Its news of joy for all Myspace fans and users as company user base has surged up to 25 million registered users. Myspace has said that in last one month 1 million new users are added to make it user base more strengthen. Adding further company has also said that since its tie up with its social networking rivals Facebook and Twitter its daily signed up had increased to 40,000 people a day.
“The numbers tell an amazing story of strong momentum and dramatic change for Myspace”. “And the 1 million-plus new user accounts we’ve seen in the last 30 days validates our approach”, as said by Tim Vanderhook, Chief Executive of Myspace.
It’s well known that few months back Myspace was sold to Specific Media and Justin Timberlake for a mere of $35 million by News Corp. who had acquired Myspace for $580 million in 2005. At the time of acquisition, Justin Timberlake promised to up lift the condition of ailing social networking site which apparently being visible now.
Myspace which was once the heartbeat of internet users had slumped down badly from the top spot after the induction of Facebook in social networking market.
To stay competitive and in competition MySpace transformed itself into an online music network site last year. Currently, Myspace has the biggest collection of free online music ahead of Spotify and Deezer. It has a music catalogue of 42 million songs in the U.S.which is comparatively higher than Spotify that has music catalogue of 15 million songs.
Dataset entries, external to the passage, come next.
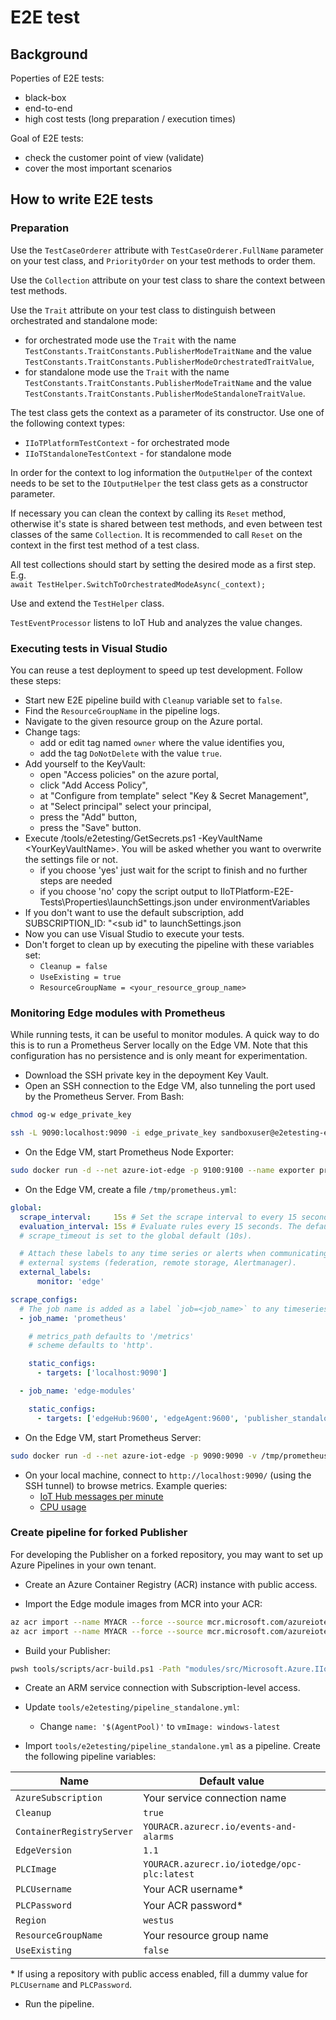 # E2E test

## Background
Poperties of E2E tests:
* black-box
* end-to-end
* high cost tests (long preparation / execution times)

Goal of E2E tests:
* check the customer point of view (validate)
* cover the most important scenarios

## How to write E2E tests
### Preparation
Use the `TestCaseOrderer` attribute with `TestCaseOrderer.FullName` parameter on
your test class, and `PriorityOrder` on your test methods to order them.

Use the `Collection` attribute on your test class to share the context between 
test methods.

Use the `Trait` attribute on your test class to distinguish between orchestrated and standalone mode:
* for orchestrated mode use the `Trait` with the name `TestConstants.TraitConstants.PublisherModeTraitName` and the value `TestConstants.TraitConstants.PublisherModeOrchestratedTraitValue`,
* for standalone mode use the `Trait` with the name `TestConstants.TraitConstants.PublisherModeTraitName` and the value `TestConstants.TraitConstants.PublisherModeStandaloneTraitValue`.

The test class gets the context as a parameter of its constructor.
Use one of the following context types:
* `IIoTPlatformTestContext` - for orchestrated mode
* `IIoTStandaloneTestContext` - for standalone mode

In order for the context to log information the `OutputHelper` of the context needs to be set to the `IOutputHelper` the test class gets as a constructor parameter.

If necessary you can clean the context by calling its `Reset` method, otherwise it's state is shared between test methods, and even between test classes of the same `Collection`. It is recommended to call `Reset` on the context in the first test method of a test class.

All test collections should start by setting the desired mode as a first step. E.g.<br>
`await TestHelper.SwitchToOrchestratedModeAsync(_context);`

Use and extend the `TestHelper` class.

`TestEventProcessor` listens to IoT Hub and analyzes the value changes.

### Executing tests in Visual Studio

You can reuse a test deployment to speed up test development.
Follow these steps:
* Start new E2E pipeline build with `Cleanup` variable set to `false`.
* Find the `ResourceGroupName` in the pipeline logs.
* Navigate to the given resource group on the Azure portal.
* Change tags:
  * add or edit tag named `owner` where the value identifies you,
  * add the tag `DoNotDelete` with the value `true`.
* Add yourself to the KeyVault:
  * open "Access policies" on the azure portal,
  * click "Add Access Policy",
  * at "Configure from template" select "Key & Secret Management",
  * at "Select principal" select your principal,
  * press the "Add" button,
  * press the "Save" button.
* Execute /tools/e2etesting/GetSecrets.ps1 -KeyVaultName &lt;YourKeyVaultName&gt;. You will be asked whether you want to overwrite the settings file or not.
  * if you choose 'yes' just wait for the script to finish and no further steps are needed
  * if you choose 'no' copy the script output to IIoTPlatform-E2E-Tests\Properties\launchSettings.json under environmentVariables
* If you don't want to use the default subscription, add SUBSCRIPTION_ID: "<sub id" to launchSettings.json
* Now you can use Visual Studio to execute your tests.
* Don't forget to clean up by executing the pipeline with these variables set:
  * `Cleanup = false`
  * `UseExisting = true`
  * `ResourceGroupName = <your_resource_group_name>`

### Monitoring Edge modules with Prometheus

While running tests, it can be useful to monitor modules. A quick way to do this is to run a Prometheus Server locally on the Edge VM. Note that this configuration has no persistence and is only meant for experimentation.

- Download the SSH private key in the depoyment Key Vault.
- Open an SSH connection to the Edge VM, also tunneling the port used by the Prometheus Server. From  Bash:

```bash
chmod og-w edge_private_key

ssh -L 9090:localhost:9090 -i edge_private_key sandboxuser@e2etesting-edgevm-XXXXX.westeurope.cloudapp.azure.com
```

- On the Edge VM, start Prometheus Node Exporter:

```bash
sudo docker run -d --net azure-iot-edge -p 9100:9100 --name exporter prom/node-exporter
```

- On the Edge VM, create a file `/tmp/prometheus.yml`:

```yaml
global:
  scrape_interval:     15s # Set the scrape interval to every 15 seconds. Default is every 1 minute.
  evaluation_interval: 15s # Evaluate rules every 15 seconds. The default is every 1 minute.
  # scrape_timeout is set to the global default (10s).

  # Attach these labels to any time series or alerts when communicating with
  # external systems (federation, remote storage, Alertmanager).
  external_labels:
      monitor: 'edge'

scrape_configs:
  # The job name is added as a label `job=<job_name>` to any timeseries scraped from this config.
  - job_name: 'prometheus'

    # metrics_path defaults to '/metrics'
    # scheme defaults to 'http'.

    static_configs:
      - targets: ['localhost:9090']

  - job_name: 'edge-modules'

    static_configs:
      - targets: ['edgeHub:9600', 'edgeAgent:9600', 'publisher_standalone:9702', 'exporter:9100']
```

- On the Edge VM, start Prometheus Server:

```bash
sudo docker run -d --net azure-iot-edge -p 9090:9090 -v /tmp/prometheus.yml:/etc/prometheus/prometheus.yml   prom/prometheus
```

- On your local machine, connect to `http://localhost:9090/` (using the SSH tunnel) to browse metrics. Example queries:
  - [IoT Hub messages per minute](http://localhost:9090/graph?g0.expr=sum%28rate%28iiot_edge_publisher_messages%5B1m%5D%29%29*60&g0.tab=0&g0.stacked=0&g0.range_input=1h
    )
  - [CPU usage](http://localhost:9090/graph?g0.expr=100%20-%20%28avg%20by%20%28instance%29%20%28irate%28node_cpu_seconds_total%7Bmode%3D%22idle%22%7D%5B1m%5D%29%29%20*%20100%29%20&g0.tab=0)

### Create pipeline for forked Publisher

For developing the Publisher on a forked repository, you may want to set up Azure Pipelines in your own tenant.

* Create an Azure Container Registry (ACR) instance with public access.

* Import the Edge module images from MCR into your ACR:

```bash
az acr import --name MYACR --force --source mcr.microsoft.com/azureiotedge-agent:1.1 --image events-and-alarms/azureiotedge-agent:1.1
az acr import --name MYACR --force --source mcr.microsoft.com/azureiotedge-hub:1.1 --image events-and-alarms/azureiotedge-hub:1.1
```

* Build your Publisher:

```bash
pwsh tools/scripts/acr-build.ps1 -Path "modules/src/Microsoft.Azure.IIoT.Modules.OpcUa.Publisher/src" -Registry "MYACR"
```

* Create an ARM service connection with Subscription-level access.

* Update `tools/e2etesting/pipeline_standalone.yml`:
  * Change  `name: '$(AgentPool)'` to `vmImage: windows-latest`

* Import `tools/e2etesting/pipeline_standalone.yml` as a pipeline. Create the following pipeline variables:

| Name                      | Default value                               |
| ------------------------- | ------------------------------------------- |
| `AzureSubscription`       | Your service connection name                |
| `Cleanup`                 | `true`                                      |
| `ContainerRegistryServer` | `YOURACR.azurecr.io/events-and-alarms`      |
| `EdgeVersion`             | `1.1`                                       |
| `PLCImage`                | `YOURACR.azurecr.io/iotedge/opc-plc:latest` |
| `PLCUsername`             | Your ACR username*                          |
| `PLCPassword`             | Your ACR password*                          |
| `Region`                  | `westus`                                    |
| `ResourceGroupName`       | Your resource group name                    |
| `UseExisting`             | `false`                                     |

\* If using a repository with public access enabled, fill a dummy value for `PLCUsername`  and  `PLCPassword`.

* Run the pipeline.
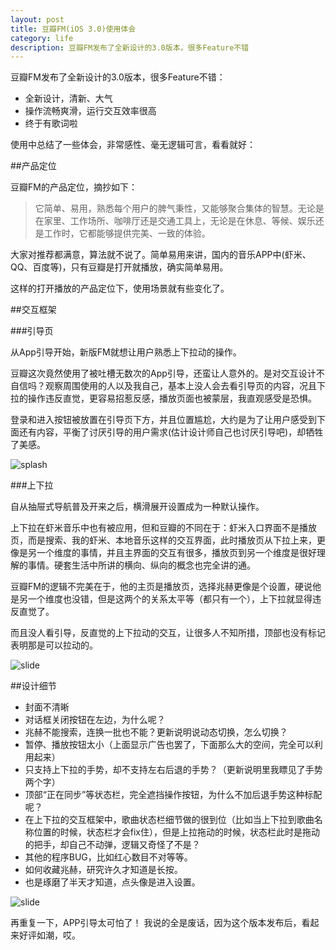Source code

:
 ```yaml
---
layout: post
title: 豆瓣FM(iOS 3.0)使用体会
category: life
description: 豆瓣FM发布了全新设计的3.0版本，很多Feature不错
---
```


豆瓣FM发布了全新设计的3.0版本，很多Feature不错：

<ul>
    <li>全新设计，清新、大气</li>
    <li>操作流畅爽滑，运行交互效率很高</li>
    <li>终于有歌词啦</li>
</ul>

使用中总结了一些体会，非常感性、毫无逻辑可言，看看就好：

##产品定位

豆瓣FM的产品定位，摘抄如下：

>它简单、易用，熟悉每个用户的脾气秉性，又能够聚合集体的智慧。无论是在家里、工作场所、咖啡厅还是交通工具上，无论是在休息、等候、娱乐还是工作时，它都能够提供完美、一致的体验。

大家对推荐都满意，算法就不说了。简单易用来讲，国内的音乐APP中(虾米、QQ、百度等)，只有豆瓣是打开就播放，确实简单易用。

这样的打开播放的产品定位下，使用场景就有些变化了。


##交互框架

###引导页

从App引导开始，新版FM就想让用户熟悉上下拉动的操作。

豆瓣这次竟然使用了被吐槽无数次的App引导，还蛮让人意外的。是对交互设计不自信吗？观察周围使用的人以及我自己，基本上没人会去看引导页的内容，况且下拉的操作违反直觉，更容易招惹反感，播放页面也被蒙层，我直观感受是恐惧。

登录和进入按钮被放置在引导页下方，并且位置尴尬，大约是为了让用户感受到下面还有内容，平衡了讨厌引导的用户需求(估计设计师自己也讨厌引导吧)，却牺牲了美感。

![splash](http://ww3.sinaimg.cn/mw1024/8b8af2c8jw1e5eqcvmp9gj20oq0lp408.jpg)

###上下拉

自从抽屉式导航普及开来之后，横滑展开设置成为一种默认操作。

上下拉在虾米音乐中也有被应用，但和豆瓣的不同在于：虾米入口界面不是播放页，而是搜索、我的虾米、本地音乐这样的交互界面，此时播放页从下拉上来，更像是另一个维度的事情，并且主界面的交互有很多，播放页到另一个维度是很好理解的事情。硬套生活中所讲的横向、纵向的概念也完全讲的通。

豆瓣FM的逻辑不完美在于，他的主页是播放页，选择兆赫更像是个设置，硬说他是另一个维度也没错，但是这两个的关系太平等（都只有一个），上下拉就显得违反直觉了。

而且没人看引导，反直觉的上下拉动的交互，让很多人不知所措，顶部也没有标记表明那是可以拉动的。

![slide](http://ww4.sinaimg.cn/mw1024/8b8af2c8jw1e5eqd2xcj9j20oq0lpjv1.jpg)


##设计细节

<ul>
<li>封面不清晰</li>
<li>对话框关闭按钮在左边，为什么呢？</li>
<li>兆赫不能搜索，连换一批也不能？更新说明说动态切换，怎么切换？</li>
<li>暂停、播放按钮太小（上面显示广告也罢了，下面那么大的空间，完全可以利用起来）</li>
<li>只支持上下拉的手势，却不支持左右后退的手势？（更新说明里我瞟见了手势两个字）</li>
<li>顶部“正在同步”等状态栏，完全遮挡操作按钮，为什么不加后退手势这种标配呢？</li>
<li>在上下拉的交互框架中，歌曲状态栏细节做的很到位（比如当上下拉到歌曲名称位置的时候，状态栏才会fix住），但是上拉拖动的时候，状态栏此时是拖动的把手，却自己不动弹，逻辑又奇怪了不是？</li>
<li>其他的程序BUG，比如红心数目不对等等。</li>
<li>如何收藏兆赫，研究许久才知道是长按。</li>
<li>也是琢磨了半天才知道，点头像是进入设置。</li>
</ul>

![slide](http://ww3.sinaimg.cn/mw1024/8b8af2c8jw1e5eqd8tkg5j20oq0lpjti.jpg)


再重复一下，APP引导太可怕了！ 我说的全是废话，因为这个版本发布后，看起来好评如潮，哎。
Interestingly, Myspace, with user base of 25 million, has 19 million unique visitors in a month which is comparatively higher than Google+ – user base of 90 million -that has recorded 18 million unique visitors per month.
One will be surprised to know that after the tie up with Facebook its monthly active users has jumped from 900,000 monthly visitors to 1.6 million.
Eventually, Myspace has also announced that it’s planning to launch Myspace TV by the spring of 2012 to compete with Google TV, Apple iTV and Sony TV in television market.
Myspace returning back from trauma could be a sign of uneasiness for social media giants as it holds the experience and huge database of users who were once actively associated for all their online social activities.